Task.
Starting at the line with "Bare nouns (both", repeat every line exactly until the records end, including the last one.
** Material provided follows **
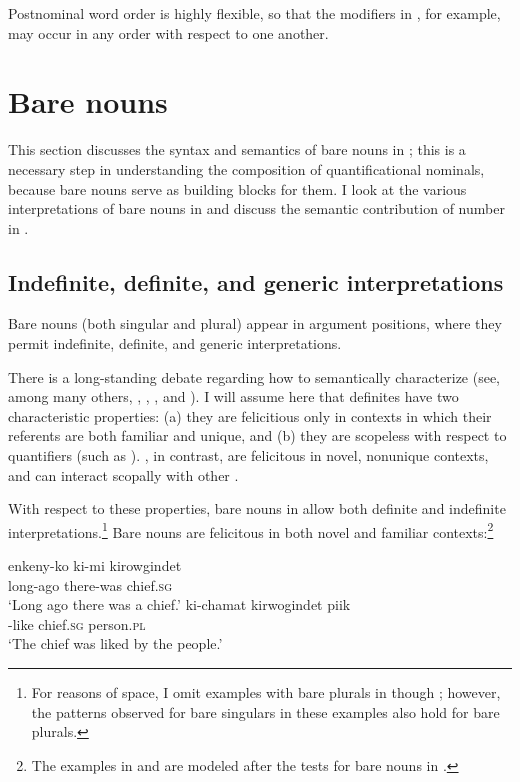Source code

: \documentclass[output=paper]{LSP/langsci}
\begin{document}
\noindent Postnominal word order is highly flexible, so that the modifiers in , for example, may occur in any order with respect to one another.

\section{Bare nouns} 
\label{sec:landman:barenouns}

This section discusses the syntax and semantics of bare nouns in ; this is a necessary step in understanding the composition of quantificational nominals, because bare nouns serve as building blocks for them. I look at the various interpretations of bare nouns in  and discuss the semantic contribution of number in . 

\subsection{Indefinite, definite, and generic interpretations}
\label{sec:landman:barenounsinterpretations}
Bare nouns (both singular and plural) appear in argument positions, where they permit indefinite, definite, and generic interpretations.

There is a long-standing debate regarding how to semantically characterize  (see, among many others, \citealt{Frege:1892}, \citealt{Russell:1905}, \citealt{Heim:1982}, and \citealt{schwarz:2009}). I will assume here that definites have two characteristic properties: (a) they are felicitious only in contexts in which their referents are both familiar and unique, and (b) they are scopeless with respect to quantifiers (such as ). , in contrast, are felicitous in novel, nonunique contexts, and can interact scopally with other .

With respect to these properties, bare nouns in  allow both definite and indefinite interpretations.\footnote{For reasons of space, I omit examples with bare plurals in  though ; however, the patterns observed for bare singulars in these examples also hold for bare plurals.} Bare nouns are felicitous in both novel and familiar contexts:\footnote{The examples in  and  are modeled after the tests for bare nouns in \citet{Gillon:2015}.}

\ea \label{ex:landman:novelunique} 
  \settowidth {}  
  \ea \label{ex:landman:novel}
     \gll enkeny-ko ki-mi kirowgindet\\
          long-ago there-was chief.\textsc{sg}\\ 
     \glt ‘Long ago there was a chief.’
  \ex \label{ex:landman:familiar}
     \gll ki-chamat kirwogindet piik\\
          \pass-like chief.\textsc{sg} person.\textsc{pl}\\ 
     \glt ‘The chief was liked by the people.’
  \z
\z 
\end{document}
** End of Material provided **
Result.
Bare nouns (both singular and plural) appear in argument positions, where they permit indefinite, definite, and generic interpretations.

There is a long-standing debate regarding how to semantically characterize  (see, among many others, \citealt{Frege:1892}, \citealt{Russell:1905}, \citealt{Heim:1982}, and \citealt{schwarz:2009}). I will assume here that definites have two characteristic properties: (a) they are felicitious only in contexts in which their referents are both familiar and unique, and (b) they are scopeless with respect to quantifiers (such as ). , in contrast, are felicitous in novel, nonunique contexts, and can interact scopally with other .

With respect to these properties, bare nouns in  allow both definite and indefinite interpretations.\footnote{For reasons of space, I omit examples with bare plurals in  though ; however, the patterns observed for bare singulars in these examples also hold for bare plurals.} Bare nouns are felicitous in both novel and familiar contexts:\footnote{The examples in  and  are modeled after the tests for bare nouns in \citet{Gillon:2015}.}

\ea \label{ex:landman:novelunique} 
  \settowidth {}  
  \ea \label{ex:landman:novel}
     \gll enkeny-ko ki-mi kirowgindet\\
          long-ago there-was chief.\textsc{sg}\\ 
     \glt ‘Long ago there was a chief.’
  \ex \label{ex:landman:familiar}
     \gll ki-chamat kirwogindet piik\\
          \pass-like chief.\textsc{sg} person.\textsc{pl}\\ 
     \glt ‘The chief was liked by the people.’
  \z
\z 
\end{document}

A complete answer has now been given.